SUPPLIED ENTRIES »

>>>

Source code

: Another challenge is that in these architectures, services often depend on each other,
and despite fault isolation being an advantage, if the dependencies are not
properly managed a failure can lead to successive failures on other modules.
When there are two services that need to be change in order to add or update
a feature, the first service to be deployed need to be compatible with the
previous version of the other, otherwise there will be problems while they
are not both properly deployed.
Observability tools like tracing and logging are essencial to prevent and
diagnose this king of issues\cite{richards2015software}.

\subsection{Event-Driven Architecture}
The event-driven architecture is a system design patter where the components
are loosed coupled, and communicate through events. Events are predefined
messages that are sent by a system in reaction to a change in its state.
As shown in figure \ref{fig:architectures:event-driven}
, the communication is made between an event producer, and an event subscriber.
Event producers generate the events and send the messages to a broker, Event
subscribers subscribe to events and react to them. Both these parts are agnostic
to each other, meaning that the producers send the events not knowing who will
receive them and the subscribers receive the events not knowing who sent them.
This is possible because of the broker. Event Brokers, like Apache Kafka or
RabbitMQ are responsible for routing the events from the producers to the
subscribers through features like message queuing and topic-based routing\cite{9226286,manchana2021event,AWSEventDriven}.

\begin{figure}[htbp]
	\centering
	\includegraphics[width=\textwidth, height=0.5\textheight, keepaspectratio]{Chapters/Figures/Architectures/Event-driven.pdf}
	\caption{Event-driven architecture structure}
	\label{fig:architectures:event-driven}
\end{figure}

<<<

PROBLEM REQUIREMENTS »
Nothing but the lines from the one that contains "messages that are" through the end of the data above should appear, each reproduced exactly.

ANSWER BELOW »
messages that are sent by a system in reaction to a change in its state.
As shown in figure \ref{fig:architectures:event-driven}
, the communication is made between an event producer, and an event subscriber.
Event producers generate the events and send the messages to a broker, Event
subscribers subscribe to events and react to them. Both these parts are agnostic
to each other, meaning that the producers send the events not knowing who will
receive them and the subscribers receive the events not knowing who sent them.
This is possible because of the broker. Event Brokers, like Apache Kafka or
RabbitMQ are responsible for routing the events from the producers to the
subscribers through features like message queuing and topic-based routing\cite{9226286,manchana2021event,AWSEventDriven}.

\begin{figure}[htbp]
	\centering
	\includegraphics[width=\textwidth, height=0.5\textheight, keepaspectratio]{Chapters/Figures/Architectures/Event-driven.pdf}
	\caption{Event-driven architecture structure}
	\label{fig:architectures:event-driven}
\end{figure}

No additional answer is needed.